▸ Your objective:
Find all lines below containing the string "Fail" and return them.

▸ Data to use:
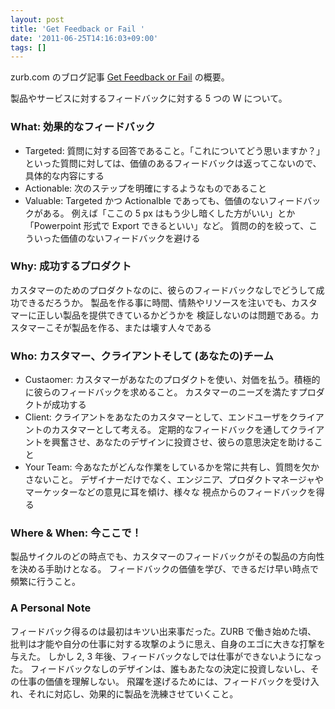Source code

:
 ```yaml
---
layout: post
title: 'Get Feedback or Fail '
date: '2011-06-25T14:16:03+09:00'
tags: []
---
```

zurb.com のブログ記事 [Get Feedback or Fail](http://www.zurb.com/article/642/get-feedback-or-fail) の概要。

製品やサービスに対するフィードバックに対する 5 つの W について。

### What: 効果的なフィードバック

- Targeted: 質問に対する回答であること。「これについてどう思いますか？」
といった質問に対しては、価値のあるフィードバックは返ってこないので、
具体的な内容にする
- Actionable: 次のステップを明確にするようなものであること
- Valuable:  Targeted かつ Actionalble であっても、価値のないフィードバックがある。
例えば「ここの 5 px はもう少し暗くした方がいい」とか「Powerpoint 形式で Export できるといい」など。
質問の的を絞って、こういった価値のないフィードバックを避ける

### Why: 成功するプロダクト

カスタマーのためのプロダクトなのに、彼らのフィードバックなしでどうして成功できるだろうか。
製品を作る事に時間、情熱やリソースを注いでも、カスタマーに正しい製品を提供できているかどうかを
検証しないのは問題である。カスタマーこそが製品を作る、または壊す人々である

### Who: カスタマー、クライアントそして (あなたの)チーム

- Custaomer: カスタマーがあなたのプロダクトを使い、対価を払う。積極的に彼らのフィードバックを求めること。
カスタマーのニーズを満たすプロダクトが成功する
- Client: クライアントをあなたのカスタマーとして、エンドユーザをクライアントのカスタマーとして考える。
定期的なフィードバックを通してクライアントを興奮させ、あなたのデザインに投資させ、彼らの意思決定を助けること
- Your Team: 今あなたがどんな作業をしているかを常に共有し、質問を欠かさないこと。
デザイナーだけでなく、エンジニア、プロダクトマネージャやマーケッターなどの意見に耳を傾け、様々な
視点からのフィードバックを得る

### Where & When: 今ここで！

製品サイクルのどの時点でも、カスタマーのフィードバックがその製品の方向性を決める手助けとなる。
フィードバックの価値を学び、できるだけ早い時点で頻繁に行うこと。

### A Personal Note

フィードバック得るのは最初はキツい出来事だった。ZURB で働き始めた頃、
批判は才能や自分の仕事に対する攻撃のように思え、自身のエゴに大きな打撃を与えた。
しかし 2, 3 年後、フィードバックなしでは仕事ができないようになった。
フィードバックなしのデザインは、誰もあたなの決定に投資しないし、その仕事の価値を理解しない。
飛躍を遂げるためには、フィードバックを受け入れ、それに対応し、効果的に製品を洗練させていくこと。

▸ Answer to this exercise:
title: 'Get Feedback or Fail '
zurb.com のブログ記事 [Get Feedback or Fail](http://www.zurb.com/article/642/get-feedback-or-fail) の概要。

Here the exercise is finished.